Moderators: phlip, Moderators General, Prelates

User avatar
eds01
Posts: 109
Joined: Tue Apr 10, 2007 12:34 am UTC

Concurrent programming

Postby eds01 » Tue Nov 10, 2009 7:42 pm UTC

So I'm going to be writing a program for an embarrassingly parallel problem. I'd like it to scale linearly with the number of cores, so the program will get much better when we start to get computers with dozens of cores.

The one thing is that it should be running tens of thousands of the computations per second. The program is an AI, it plays out random games and picks the move with the best winrate, essentially. I already have something in Lisp which can play random playouts, although it's unacceptably slow and needs to be rewritten with a more intelligent (in particular, my representation of the board is inefficient, it will be switched to a bit vector in the rewrite). This works with a sufficiently large number of randomly played games, along with some intelligent pruning at the beginning. Obviously, the speed of the playout is important, but so is the overhead of setting up playout itself.

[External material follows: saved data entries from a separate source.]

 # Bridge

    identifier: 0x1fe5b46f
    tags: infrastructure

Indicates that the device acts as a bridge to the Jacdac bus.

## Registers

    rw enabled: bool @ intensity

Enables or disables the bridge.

I haven't done too much parallel programming before (I've done a little a few years ago). Can anyone give me suggestions of what to learn to implement it? One idea I had was writing the logic for the playout in C, and doing everything else in Erlang (which I've looked at a very little bit). Just using fork() in C was another idea that was suggested by a friend.

User avatar
Berengal
Superabacus Mystic of the First Rank
Posts: 2707
Joined: Thu May 24, 2007 5:51 am UTC
Location: Bergen, Norway
Contact:

Re: Concurrent programming

Postby Berengal » Tue Nov 10, 2009 8:35 pm UTC

From your description I assume you by concurrent you mean mean parallel (i.e. SIMD), not concurrent (i.e. multiple threads of execution). They're pretty different (but the terminology is still in flux).

Haskell does pretty decently on parallelism, providing a couple of high-level abstractions that completely abstract away all that business with threads for very little overhead. Basically, it has two different ways of doing parallelism: semi-explicit and vectors.

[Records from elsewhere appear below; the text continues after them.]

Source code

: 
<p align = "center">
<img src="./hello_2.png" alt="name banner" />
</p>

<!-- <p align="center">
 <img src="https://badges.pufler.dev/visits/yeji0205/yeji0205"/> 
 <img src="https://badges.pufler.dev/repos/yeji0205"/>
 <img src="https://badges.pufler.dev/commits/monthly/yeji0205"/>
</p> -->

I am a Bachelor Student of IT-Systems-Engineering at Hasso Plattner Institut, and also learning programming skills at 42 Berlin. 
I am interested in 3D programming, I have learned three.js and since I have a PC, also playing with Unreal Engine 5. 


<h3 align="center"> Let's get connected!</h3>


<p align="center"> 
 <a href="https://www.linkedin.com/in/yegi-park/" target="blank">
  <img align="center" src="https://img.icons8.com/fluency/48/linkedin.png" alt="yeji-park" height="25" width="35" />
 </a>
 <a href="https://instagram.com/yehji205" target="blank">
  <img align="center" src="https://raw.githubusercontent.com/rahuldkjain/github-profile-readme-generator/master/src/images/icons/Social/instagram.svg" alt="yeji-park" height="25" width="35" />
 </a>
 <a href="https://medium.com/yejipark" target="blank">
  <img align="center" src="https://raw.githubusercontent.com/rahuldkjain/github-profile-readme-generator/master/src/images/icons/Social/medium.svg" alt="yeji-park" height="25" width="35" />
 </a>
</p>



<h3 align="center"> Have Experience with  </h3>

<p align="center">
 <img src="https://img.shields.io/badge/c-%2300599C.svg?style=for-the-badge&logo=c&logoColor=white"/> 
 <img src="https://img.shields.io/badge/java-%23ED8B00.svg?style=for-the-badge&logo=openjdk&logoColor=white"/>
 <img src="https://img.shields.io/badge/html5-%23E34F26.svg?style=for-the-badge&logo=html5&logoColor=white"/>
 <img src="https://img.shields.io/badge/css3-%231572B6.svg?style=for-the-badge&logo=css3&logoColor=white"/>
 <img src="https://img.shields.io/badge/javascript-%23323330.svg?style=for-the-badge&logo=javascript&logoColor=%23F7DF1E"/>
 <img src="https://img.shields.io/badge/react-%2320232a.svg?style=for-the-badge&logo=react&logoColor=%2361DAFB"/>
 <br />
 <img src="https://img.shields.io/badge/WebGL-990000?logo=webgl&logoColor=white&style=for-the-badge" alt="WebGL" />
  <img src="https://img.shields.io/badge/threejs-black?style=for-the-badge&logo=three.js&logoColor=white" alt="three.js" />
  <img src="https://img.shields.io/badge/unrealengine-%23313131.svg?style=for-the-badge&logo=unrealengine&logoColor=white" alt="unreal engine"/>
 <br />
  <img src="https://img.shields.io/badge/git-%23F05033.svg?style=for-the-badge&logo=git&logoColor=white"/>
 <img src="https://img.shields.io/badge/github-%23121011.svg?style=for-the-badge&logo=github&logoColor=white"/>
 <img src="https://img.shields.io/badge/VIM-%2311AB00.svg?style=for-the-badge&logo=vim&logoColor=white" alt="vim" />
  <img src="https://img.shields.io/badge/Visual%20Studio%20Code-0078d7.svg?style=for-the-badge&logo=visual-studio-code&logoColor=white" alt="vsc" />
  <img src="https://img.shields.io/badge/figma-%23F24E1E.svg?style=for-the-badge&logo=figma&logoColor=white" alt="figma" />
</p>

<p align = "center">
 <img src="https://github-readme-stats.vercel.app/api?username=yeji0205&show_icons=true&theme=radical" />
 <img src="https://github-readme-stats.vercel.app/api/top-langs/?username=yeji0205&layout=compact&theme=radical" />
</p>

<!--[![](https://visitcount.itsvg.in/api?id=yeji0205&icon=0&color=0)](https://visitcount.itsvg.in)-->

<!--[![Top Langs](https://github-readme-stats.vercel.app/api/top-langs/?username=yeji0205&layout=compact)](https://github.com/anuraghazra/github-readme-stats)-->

The vector parallelism is still experimental, but I've read some reports saying good things about it, despite the lack of stability. Vector parallelism is basically just your regular map-filter-reduce triumverate on steroids, working on (fixed size) vectors instead of linked lists. The new thing about them is that you can nest the vector operations and so don't have to manually flatten everything. The compiler and runtime work together to divide the work evenly among a set of worker threads specified on startup, so you don't have to worry about where to parallelize.

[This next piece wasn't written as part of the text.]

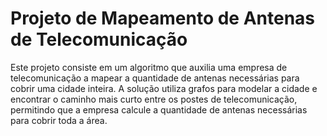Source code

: <body>
        <h1>Projeto de Mapeamento de Antenas de Telecomunicação</h1>
        <p>Este projeto consiste em um algoritmo que auxilia uma empresa de telecomunicação a mapear a quantidade de antenas necessárias para cobrir uma cidade inteira. A solução utiliza grafos para modelar a cidade e encontrar o caminho mais curto entre os postes de telecomunicação, permitindo que a empresa calcule a quantidade de antenas necessárias para cobrir toda a área.</p>
</body>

Semi-explicit parallelism looks very much like regular programming, except you annotate values that might be beneficial to evaluate in parallel. When the annotation is encountered, a "spark" is created. A set of worker threads instantiates these sparks, which evaluates the value they annotated. If a value annotated by a spark falls out of scope, the spark is garbage collected, and if the main thread requires the value before the spark is instantiated the spark is discarded and the main thread evaluates the value just as it normally would. The nice thing about this kind of thread-less parallelism is that the semantics of the program remain unchanged, so you could write the program normally then go over it and annotate with parallelism later.
Sparks are extremely lightweight, both in size and time, but they're not completely free. The challenge in using this kind of parallelism is deciding where to spark. Too much granularity and the overhead will kill you, but not enough and you'll have idle threads. Also, you don't want to spark off values the main thread is immediately going to claim. Their cheapness makes it possible to be agressive though, and GHC 6.12 has new profiling options for parallel and concurrent programs that look very promising.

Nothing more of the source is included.